JoPPO: Hierarchical Photography Assessment via Contrastive Joint Conditional Probabilistic Reinforcement Learning
Abstract
The value of a photograph lies not in what it contains, but in what it is about. -John SzarkowskiWith the advancement of Vision-Language Models (VLMs), employing VLM-as-a-Judge for visual evaluation has become a widely adopted metric in vision research. However, existing VLM-as-a-Judge approaches suffer from biased scoring outcomes with low discrimination and lack the capacity for unified multi-attribute compositional assessment. To address these limitations, we propose a novel training paradigm, termed JoPPO (Joint Probabilistic Policy Optimization) that enables the VLMs to learn ranking under compositional assessment constraints. We evaluate the JoPPO on image aesthetics as a testbed, a task requiring nuanced understanding of multiple attributes including composition, lighting, color and geometry.
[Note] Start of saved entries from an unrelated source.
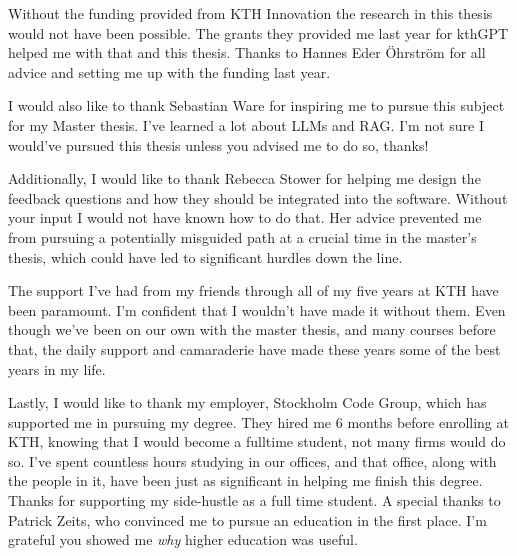 Without the funding provided from KTH Innovation the research in this thesis would not have been possible. The grants they provided me last year for kthGPT helped me with that and this thesis. Thanks to Hannes Eder Öhrström for all advice and setting me up with the funding last year.


I would also like to thank Sebastian Ware for inspiring me to pursue this subject for my Master thesis. I’ve learned a lot about LLMs and RAG. I’m not sure I would’ve pursued this thesis unless you advised me to do so, thanks!


Additionally, I would like to thank Rebecca Stower for helping me design the feedback questions and how they should be integrated into the software. Without your input I would not have known how to do that. Her advice prevented me from pursuing a potentially misguided path at a crucial time in the master’s thesis, which could have led to significant hurdles down the line.


The support I’ve had from my friends through all of my five years at KTH have been paramount. I’m confident that I wouldn't have made it without them. Even though we’ve been on our own with the master thesis, and many courses before that, the daily support and camaraderie have made these years some of the best years in my life.


Lastly, I would like to thank my employer, Stockholm Code Group, which has supported me in pursuing my degree. They hired me 6 months before enrolling at KTH, knowing that I would become a fulltime student, not many firms would do so. I’ve spent countless hours studying in our offices, and that office, along with the people in it, have been just as significant in helping me finish this degree. Thanks for supporting my side-hustle as a full time student. A special thanks to Patrick Zeits, who convinced me to pursue an education in the first place. I’m grateful you showed me \textit{why} higher education was useful.


\acknowlegmentssignature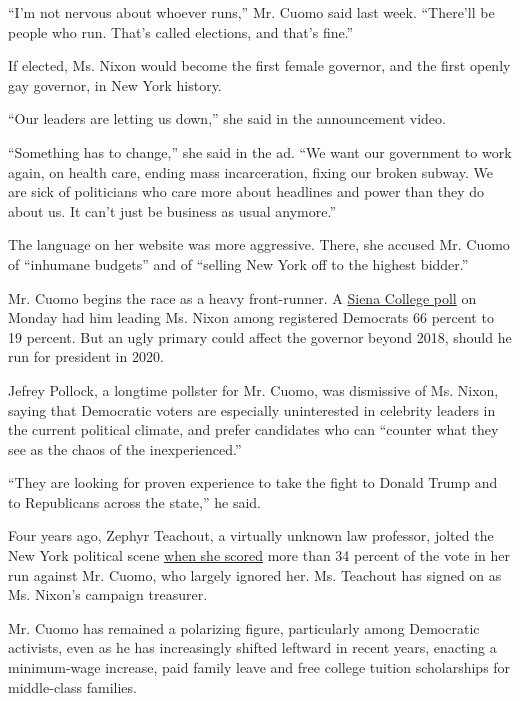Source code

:``I'm not nervous about whoever runs,'' Mr. Cuomo said last week.
``There'll be people who run. That's called elections, and that's
fine.''

If elected, Ms. Nixon would become the first female governor, and the
first openly gay governor, in New York history.

``Our leaders are letting us down,'' she said in the announcement video.

``Something has to change,'' she said in the ad. ``We want our
government to work again, on health care, ending mass incarceration,
fixing our broken subway. We are sick of politicians who care more about
headlines and power than they do about us. It can't just be business as
usual anymore.''

The language on her website was more aggressive. There, she accused Mr.
Cuomo of ``inhumane budgets'' and of ``selling New York off to the
highest bidder.''

Mr. Cuomo begins the race as a heavy front-runner. A
\href{https://www.nytimes3xbfgragh.onion/2018/03/19/nyregion/cuomo-leads-cynthia-nixon-and-gop-hopefuls-in-2018-re-election-poll.html}{Siena
College poll} on Monday had him leading Ms. Nixon among registered
Democrats 66 percent to 19 percent. But an ugly primary could affect the
governor beyond 2018, should he run for president in 2020.

Jefrey Pollock, a longtime pollster for Mr. Cuomo, was dismissive of Ms.
Nixon, saying that Democratic voters are especially uninterested in
celebrity leaders in the current political climate, and prefer
candidates who can ``counter what they see as the chaos of the
inexperienced.''

``They are looking for proven experience to take the fight to Donald
Trump and to Republicans across the state,'' he said.

Four years ago, Zephyr Teachout, a virtually unknown law professor,
jolted the New York political scene
\href{https://www.nytimes3xbfgragh.onion/2014/09/10/nyregion/cuomo-and-hochul-win-new-york-primary.html}{when
she scored} more than 34 percent of the vote in her run against Mr.
Cuomo, who largely ignored her. Ms. Teachout has signed on as Ms.
Nixon's campaign treasurer.

Mr. Cuomo has remained a polarizing figure, particularly among
Democratic activists, even as he has increasingly shifted leftward in
recent years, enacting a minimum-wage increase, paid family leave and
free college tuition scholarships for middle-class families.

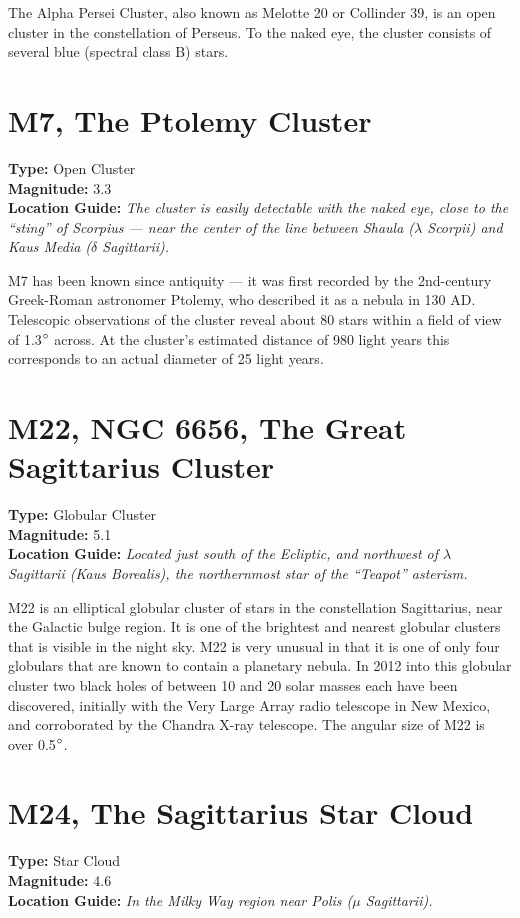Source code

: The Alpha Persei Cluster, also known as Melotte 20 or Collinder 39, is
an open cluster in the constellation of Perseus. To the naked
eye, %
the cluster consists of several blue (spectral class B) stars.

\section{M7, The Ptolemy Cluster}
\textbf{Type:} Open Cluster \\
\textbf{Magnitude:} 3.3 \\
\textbf{Location Guide:} \textit{The cluster is easily detectable with
  the naked eye, close to the ``sting'' of Scorpius --- near the
  center of the line between Shaula ($\lambda$ Scorpii) and Kaus Media
  ($\delta$ Sagittarii).}

M7 has been known since antiquity --- it was first recorded by the
2nd-century Greek-Roman astronomer Ptolemy, who described it as a
nebula in 130 AD. Telescopic observations of the cluster reveal about
80 stars within a field of view of 1.3$\degree$ across. At the
cluster's estimated distance of 980 light years this corresponds to an
actual diameter of 25 light years.

\section{M22, NGC 6656, The Great Sagittarius Cluster} 
\textbf{Type:} Globular Cluster \\ 
\textbf{Magnitude:} 5.1 \\
\textbf{Location Guide:} \textit{Located just south of the Ecliptic, and northwest of $\lambda$ Sagittarii (Kaus Borealis), the northernmost star of the ``Teapot'' asterism.}

M22 is an elliptical globular cluster of stars in the constellation Sagittarius, near the Galactic bulge region. It is one of the brightest and nearest globular clusters that is visible in the night sky. M22 is very unusual in that it is one of only four globulars that are known to contain a planetary nebula. In 2012 into this globular cluster two black holes of between 10 and 20 solar masses each have been discovered, initially with the Very Large Array radio telescope in New Mexico, and corroborated by the Chandra X-ray telescope. The angular size of M22 is over 0.5$\degree$.

\section{M24, The Sagittarius Star Cloud}
\textbf{Type:} Star Cloud \\
\textbf{Magnitude:} 4.6 \\ 
\textbf{Location Guide:} \textit{In the Milky Way region near Polis ($\mu$ Sagittarii).}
Training follows two stages: (1) Supervised Fine-Tuning (SFT) on synthetic composition dataset provided by automated data generation pipeline to instill compositional priors; and (2) Contrastive Joint Conditional Probabilistic Reinforcement Learning: building upon the GRPO algorithm, we introduce JoPPO, which compute reward based on the expected win rate of total scores derived from the conditional distribution of fine-grained attribute scores within batches, effectively enhancing the model’s discriminative ability in composite evaluation. Across standard aesthetic benchmarks, our method achieves consistent improvements in ranking consistency, demonstrating strong zero-shot generalization.